Gorton’s first “offense” was his principled defense in 1638 of his maidservant’s smiling at a Sabbath meeting. The established ministry of Plymouth tried Gorton “for religious and civil insubordination.” Exiled from Plymouth, he was in turn whipped and banished from Portsmouth for refusing to honor the local government’s authority in a trespassing complaint. Even in Roger Williams’s Providence, Rhode Island, a haven for dissenters, Gorton stirred up opposition through his civil disobedience in rejecting Massachusetts Bay Colony’s jurisdiction over him. Gorton and his followers were eventually arrested in Warwick and tried in Boston as “heretics and enemies of civil government.” Once released, he sailed to England to preach his dissenting ideas and to protest his treatment by Massachusetts.

The heart of Gorton’s “heresy”—which excited the civil authorities of the Bay Colony, Plymouth, and Rhode Island— resembled the antinomian anti-​authoritarianism of the dissenters in England which later became a key part of Quaker theology. “He argued for an essential divinity in all human beings, a divinity that was defined by the Holy Spirit’s presence and that precluded any arbitrary distinctions (be they religious or political) between saints and sinners.” The believer’s personal connection with God exempted him or her from obedience to all mankind’s perverse laws. Gorton’s theology linked him with some of Oliver Cromwell’s chaplains in the New Model Army. The inner experience of God, not laws, bestowed true freedom. God had not “made man to be a vassal of his own species.” To display personal responsibility to civil or religious authority was idolatry and postponed the millennium. If Christ were a “sufficient King and Ruler in his Church, all other Authority and Government erected therein is superfluous and a branch to be cut off.”
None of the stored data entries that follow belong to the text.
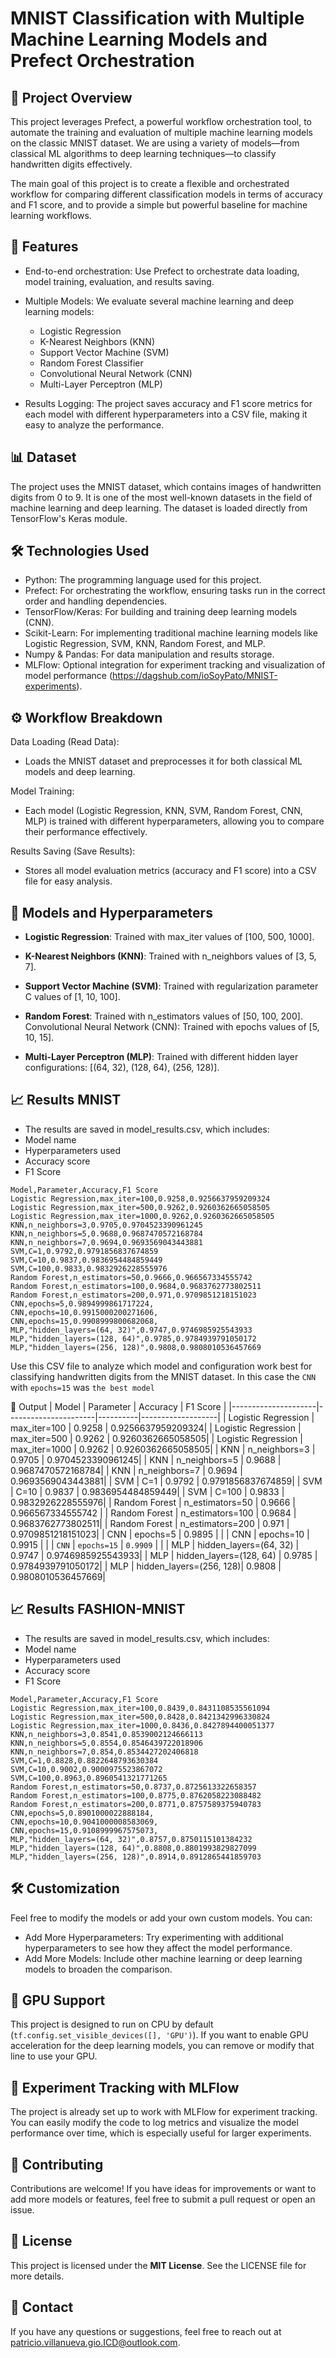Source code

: # MNIST Classification with Multiple Machine Learning Models and Prefect Orchestration

## 🧠 Project Overview
This project leverages Prefect, a powerful workflow orchestration tool, to automate the training and evaluation of multiple machine learning models on the classic MNIST dataset. We are using a variety of models—from classical ML algorithms to deep learning techniques—to classify handwritten digits effectively.

The main goal of this project is to create a flexible and orchestrated workflow for comparing different classification models in terms of accuracy and F1 score, and to provide a simple but powerful baseline for machine learning workflows.

## 🚀 Features
- End-to-end orchestration: Use Prefect to orchestrate data loading, model training, evaluation, and results saving.
- Multiple Models: We evaluate several machine learning and deep learning models:
    - Logistic Regression
    - K-Nearest Neighbors (KNN)
    - Support Vector Machine (SVM)
    - Random Forest Classifier
    - Convolutional Neural Network (CNN)
    - Multi-Layer Perceptron (MLP)

- Results Logging: The project saves accuracy and F1 score metrics for each model with different hyperparameters into a CSV file, making it easy to analyze the performance.

## 📊 Dataset
The project uses the MNIST dataset, which contains images of handwritten digits from 0 to 9. It is one of the most well-known datasets in the field of machine learning and deep learning. The dataset is loaded directly from TensorFlow's Keras module.

## 🛠️ Technologies Used
- Python: The programming language used for this project.
- Prefect: For orchestrating the workflow, ensuring tasks run in the correct order and handling dependencies.
- TensorFlow/Keras: For building and training deep learning models (CNN).
- Scikit-Learn: For implementing traditional machine learning models like Logistic Regression, SVM, KNN, Random Forest, and MLP.
- Numpy & Pandas: For data manipulation and results storage.
- MLFlow: Optional integration for experiment tracking and visualization of model performance (https://dagshub.com/ioSoyPato/MNIST-experiments).

## ⚙️ Workflow Breakdown
Data Loading (Read Data):
- Loads the MNIST dataset and preprocesses it for both classical ML models and deep learning.

Model Training:

- Each model (Logistic Regression, KNN, SVM, Random Forest, CNN, MLP) is trained with different hyperparameters, allowing you to compare their performance effectively.

Results Saving (Save Results):

- Stores all model evaluation metrics (accuracy and F1 score) into a CSV file for easy analysis.

## 🧩 Models and Hyperparameters
- __Logistic Regression__: Trained with max_iter values of [100, 500, 1000].

- __K-Nearest Neighbors (KNN)__: Trained with n_neighbors values of [3, 5, 7].
- __Support Vector Machine (SVM)__: Trained with regularization parameter C values of [1, 10, 100].
- __Random Forest__: Trained with n_estimators values of [50, 100, 200].
Convolutional Neural Network (CNN): Trained with epochs values of [5, 10, 15].
- __Multi-Layer Perceptron (MLP)__: Trained with different hidden layer configurations: [(64, 32), (128, 64), (256, 128)].

## 📈 Results MNIST
- The results are saved in model_results.csv, which includes:
- Model name
- Hyperparameters used
- Accuracy score
- F1 Score

```csv
Model,Parameter,Accuracy,F1 Score
Logistic Regression,max_iter=100,0.9258,0.9256637959209324
Logistic Regression,max_iter=500,0.9262,0.9260362665058505
Logistic Regression,max_iter=1000,0.9262,0.9260362665058505
KNN,n_neighbors=3,0.9705,0.9704523390961245
KNN,n_neighbors=5,0.9688,0.9687470572168784
KNN,n_neighbors=7,0.9694,0.9693569043443881
SVM,C=1,0.9792,0.9791856837674859
SVM,C=10,0.9837,0.9836954484859449
SVM,C=100,0.9833,0.9832926228555976
Random Forest,n_estimators=50,0.9666,0.966567334555742
Random Forest,n_estimators=100,0.9684,0.9683762773802511
Random Forest,n_estimators=200,0.971,0.9709851218151023
CNN,epochs=5,0.9894999861717224,
CNN,epochs=10,0.9915000200271606,
CNN,epochs=15,0.9908999800682068,
MLP,"hidden_layers=(64, 32)",0.9747,0.9746985925543933
MLP,"hidden_layers=(128, 64)",0.9785,0.9784939791050172
MLP,"hidden_layers=(256, 128)",0.9808,0.9808010536457669
```
Use this CSV file to analyze which model and configuration work best for classifying handwritten digits from the MNIST dataset. In this case the `CNN` with `epochs=15` was `the best model`    

📝 Output
| Model               | Parameter            | Accuracy | F1 Score          |
|---------------------|----------------------|----------|-------------------|
| Logistic Regression | max_iter=100         | 0.9258   | 0.9256637959209324|
| Logistic Regression | max_iter=500         | 0.9262   | 0.9260362665058505|
| Logistic Regression | max_iter=1000        | 0.9262   | 0.9260362665058505|
| KNN                 | n_neighbors=3        | 0.9705   | 0.9704523390961245|
| KNN                 | n_neighbors=5        | 0.9688   | 0.9687470572168784|
| KNN                 | n_neighbors=7        | 0.9694   | 0.9693569043443881|
| SVM                 | C=1                  | 0.9792   | 0.9791856837674859|
| SVM                 | C=10                 | 0.9837   | 0.9836954484859449|
| SVM                 | C=100                | 0.9833   | 0.9832926228555976|
| Random Forest       | n_estimators=50      | 0.9666   | 0.966567334555742 |
| Random Forest       | n_estimators=100     | 0.9684   | 0.9683762773802511|
| Random Forest       | n_estimators=200     | 0.971    | 0.9709851218151023|
| CNN                 | epochs=5             | 0.9895   |                   |
| CNN                 | epochs=10            | 0.9915   |                   |
| `CNN`                 | `epochs=15`            | `0.9909`   |                   |
| MLP                 | hidden_layers=(64, 32)  | 0.9747   | 0.9746985925543933|
| MLP                 | hidden_layers=(128, 64) | 0.9785   | 0.9784939791050172|
| MLP                 | hidden_layers=(256, 128)| 0.9808   | 0.9808010536457669|

## 📈 Results FASHION-MNIST
- The results are saved in model_results.csv, which includes:
- Model name
- Hyperparameters used
- Accuracy score
- F1 Score

```csv
Model,Parameter,Accuracy,F1 Score
Logistic Regression,max_iter=100,0.8439,0.8431108535561094
Logistic Regression,max_iter=500,0.8428,0.8421342996330824
Logistic Regression,max_iter=1000,0.8436,0.8427894400051377
KNN,n_neighbors=3,0.8541,0.8539002124666113
KNN,n_neighbors=5,0.8554,0.8546439722018906
KNN,n_neighbors=7,0.854,0.8534427202406818
SVM,C=1,0.8828,0.8822648793630384
SVM,C=10,0.9002,0.9000975523867072
SVM,C=100,0.8963,0.8960541321771265
Random Forest,n_estimators=50,0.8737,0.8725613322658357
Random Forest,n_estimators=100,0.8775,0.8762058223088482
Random Forest,n_estimators=200,0.8771,0.8757589375940783
CNN,epochs=5,0.8901000022888184,
CNN,epochs=10,0.9041000008583069,
CNN,epochs=15,0.9108999967575073,
MLP,"hidden_layers=(64, 32)",0.8757,0.8750115101384232
MLP,"hidden_layers=(128, 64)",0.8808,0.8801993829827099
MLP,"hidden_layers=(256, 128)",0.8914,0.8912865441859703
```

## 🛠️ Customization

Feel free to modify the models or add your own custom models. You can:

- Add More Hyperparameters: Try experimenting with additional hyperparameters to see how they affect the model performance.
- Add More Models: Include other machine learning or deep learning models to broaden the comparison.

## 🤖 GPU Support
This project is designed to run on CPU by default (`tf.config.set_visible_devices([], 'GPU')`). If you want to enable GPU acceleration for the deep learning models, you can remove or modify that line to use your GPU.

## 🧪 Experiment Tracking with MLFlow
The project is already set up to work with MLFlow for experiment tracking. You can easily modify the code to log metrics and visualize the model performance over time, which is especially useful for larger experiments.

## 🤝 Contributing
Contributions are welcome! If you have ideas for improvements or want to add more models or features, feel free to submit a pull request or open an issue.

## 📄 License
This project is licensed under the __MIT License__. See the LICENSE file for more details.

## 📧 Contact
If you have any questions or suggestions, feel free to reach out at patricio.villanueva.gio.ICD@outlook.com.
Gorton’s anti-​authoritarian ideology threatened the political-​religious hierarchy of New England with the ideal of individual liberty and the egalitarian priesthood of all believers. His radical democratic beliefs provoked a 1649 pamphlet against him, entitled The Danger of Tolerating Levellers in a Civil State. Gorton himself published counter-​tracts in England between 1644 and 1648 against social hierarchy and moved in the complex radical community that revolved around the preachers in the New Model Army.

Gorton returned to America and War-​wick, bringing with him the radical unrest of the English Civil War. Having absorbed the spirit of toleration in England, Gorton protected American Quakers. He is best understood in the context of “English radical spiritualism.” He affronted New England’s complaisant sense of inner stability and rightness.